Most people would agree that job interviews can be nerve-racking, stressful & downright frightful. In honor of Halloween, the spookiest night of the year, we have compiled a list of cringe (and laughter) inducing stories of interviews gone wrong.

  • What’s Your Sign?: Following an hour of good conversation, as I was leaving and shaking hands with the executive who interviewed me, he thanked me for my time. He then asked me to “please send me your astrological sign along with your salary requests and three references.” At first, I thought I misheard the request but he then explained that in the past the company would request a graphology report. After graphology test results have proven to be inconclusive, he requests the astrological signs of each candidate to determine if the perspective candidate will be a good match with the other staff members.
  • Shake It Off: I was flown to Florida for a 2-day job interview. About an hour after I arrive on the first day, I was taken to an all-staff meeting for an “exciting” announcement. Surprise! The marketing department has decided to make a Harlem Shake video!!! Everyone was required to participate…
  • Solitaire: I flew from NY to LA to interview someone who asked me to stand there and wait in a hotel lobby so that she could finish the game of solitaire she was playing, because it looked like she was going to win.
  • Convicted: I pulled an amazingly cringe-worthy move in one of my first interviews. I can’t believe how stupid I was. The interviewer got to the question of: “Do you have any convictions?” I sit there and ponder for a quite a few seconds, and then I say “Well, no, not really.” The interviewer just stares are me with his mouth slightly agape. I thought he means convictions as in “firmly held beliefs” as opposed to “convicted of a crime” which is a standard interview question. Not only was he surprised that it was taking me that long to think of the answer to a yes or no question, but then to have me give an wishy-washy answer. We laughed about it, awkwardly, and then I didn’t get the job.
  • Liar, Liar: Before interviewing, we ask people to rate themselves on a scale of 1-10 for their abilities with specific software. We’re used to receiving fabricated self-ratings. But on one occasion, we had someone rate themselves a 9. When they came into the interview, they literally had no idea how to even begin to use the software. It’s shocking because we’re upfront about the testing process and that it’s part of the interview.
  • Foot In Mouth: A lawyer interviewing me asked what professor I had for my constitutional law class in school. He then asked what I thought of that professor. I told him that we usually had no idea what she was talking about because she was so hard to understand. Then the interviewer told me that the professor was his wife. They had different last names. I of course did not get the job.
  • Texty McTexterson: I was interviewing a girl that kept receiving and sending texts during the interview. I finally had to ask her if she needed a few minutes to answer her texts that were obviously more important than the interview. She took me up on it, went outside for 15 minutes and then asked to come back for the interview. I told her that I would text her in a few days to let her know the outcome of the interview.

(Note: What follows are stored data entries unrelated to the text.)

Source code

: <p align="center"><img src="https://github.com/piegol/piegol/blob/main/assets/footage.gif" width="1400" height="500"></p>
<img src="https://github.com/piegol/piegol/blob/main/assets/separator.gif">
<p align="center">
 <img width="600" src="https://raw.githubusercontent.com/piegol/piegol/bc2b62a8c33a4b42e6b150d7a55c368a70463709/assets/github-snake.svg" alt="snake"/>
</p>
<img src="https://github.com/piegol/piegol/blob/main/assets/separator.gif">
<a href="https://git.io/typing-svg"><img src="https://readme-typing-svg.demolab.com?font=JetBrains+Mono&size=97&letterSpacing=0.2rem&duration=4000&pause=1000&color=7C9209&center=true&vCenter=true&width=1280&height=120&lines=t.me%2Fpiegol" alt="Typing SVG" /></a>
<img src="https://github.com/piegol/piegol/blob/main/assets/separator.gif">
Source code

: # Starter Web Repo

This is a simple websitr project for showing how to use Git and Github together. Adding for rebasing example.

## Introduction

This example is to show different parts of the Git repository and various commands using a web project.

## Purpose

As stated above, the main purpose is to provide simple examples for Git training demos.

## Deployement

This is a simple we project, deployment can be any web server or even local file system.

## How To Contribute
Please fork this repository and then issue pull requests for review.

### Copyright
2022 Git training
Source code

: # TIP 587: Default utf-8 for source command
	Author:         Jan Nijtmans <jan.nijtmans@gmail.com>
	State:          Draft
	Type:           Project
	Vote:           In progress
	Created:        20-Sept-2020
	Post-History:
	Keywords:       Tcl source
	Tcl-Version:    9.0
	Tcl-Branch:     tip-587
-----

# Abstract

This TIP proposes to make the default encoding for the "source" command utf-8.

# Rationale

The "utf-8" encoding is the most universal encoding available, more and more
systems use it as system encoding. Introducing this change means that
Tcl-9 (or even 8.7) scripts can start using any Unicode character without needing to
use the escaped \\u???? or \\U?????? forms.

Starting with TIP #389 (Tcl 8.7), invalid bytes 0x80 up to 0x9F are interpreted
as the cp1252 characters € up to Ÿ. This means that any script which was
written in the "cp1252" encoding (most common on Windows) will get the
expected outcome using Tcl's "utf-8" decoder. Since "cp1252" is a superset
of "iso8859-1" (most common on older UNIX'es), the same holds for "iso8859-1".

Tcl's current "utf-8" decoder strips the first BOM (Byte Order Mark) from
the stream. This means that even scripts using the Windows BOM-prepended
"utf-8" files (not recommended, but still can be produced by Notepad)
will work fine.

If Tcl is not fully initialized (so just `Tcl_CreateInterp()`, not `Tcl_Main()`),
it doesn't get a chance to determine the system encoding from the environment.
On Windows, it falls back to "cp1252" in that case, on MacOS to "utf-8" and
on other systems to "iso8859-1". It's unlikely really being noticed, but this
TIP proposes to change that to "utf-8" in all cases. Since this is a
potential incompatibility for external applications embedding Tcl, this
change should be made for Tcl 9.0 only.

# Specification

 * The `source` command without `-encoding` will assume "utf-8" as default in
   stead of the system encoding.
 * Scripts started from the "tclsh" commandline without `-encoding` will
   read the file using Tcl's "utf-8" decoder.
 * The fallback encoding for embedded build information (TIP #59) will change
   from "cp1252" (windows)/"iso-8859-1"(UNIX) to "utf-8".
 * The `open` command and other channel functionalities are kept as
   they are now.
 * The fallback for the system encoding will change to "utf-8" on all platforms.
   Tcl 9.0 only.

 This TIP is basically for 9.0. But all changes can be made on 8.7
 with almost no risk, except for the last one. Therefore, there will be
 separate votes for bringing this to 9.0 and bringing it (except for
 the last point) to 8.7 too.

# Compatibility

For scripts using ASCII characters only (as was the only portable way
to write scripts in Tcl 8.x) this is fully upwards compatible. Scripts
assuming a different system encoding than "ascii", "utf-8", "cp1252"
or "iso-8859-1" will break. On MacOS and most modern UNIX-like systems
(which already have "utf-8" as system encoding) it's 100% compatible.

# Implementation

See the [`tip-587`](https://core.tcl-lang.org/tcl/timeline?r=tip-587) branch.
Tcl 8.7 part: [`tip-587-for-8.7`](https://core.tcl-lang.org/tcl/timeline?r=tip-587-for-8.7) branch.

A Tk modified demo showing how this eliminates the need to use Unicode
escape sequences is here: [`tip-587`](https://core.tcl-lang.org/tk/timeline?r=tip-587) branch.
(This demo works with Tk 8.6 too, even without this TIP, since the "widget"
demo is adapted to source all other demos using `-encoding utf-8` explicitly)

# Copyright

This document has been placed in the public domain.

Do you have an interview horror story of your own? Share in the comments below!

1 Comment

  1. Dawn Dean on November 3, 2015 at 3:28 pm

    I had a young man, about 18, come to an interview one time and brought his mother. When I met him at the front of the office and started to ask him a couple of basic pre-screening questions, his mother started answering for him! I looked her straight in the eyes and told that if he is looking for a job, I need him to answer the questions at which point I asked her to take a seat and asked him to come over to my desk where we could speak in private. As I asked him questions, she continued to answer by shouting answers across the office. I had to dismiss the interview and told his mother not to accompany him to future interviews with any company and to roll-play at home before the interview if she felt it was necessary.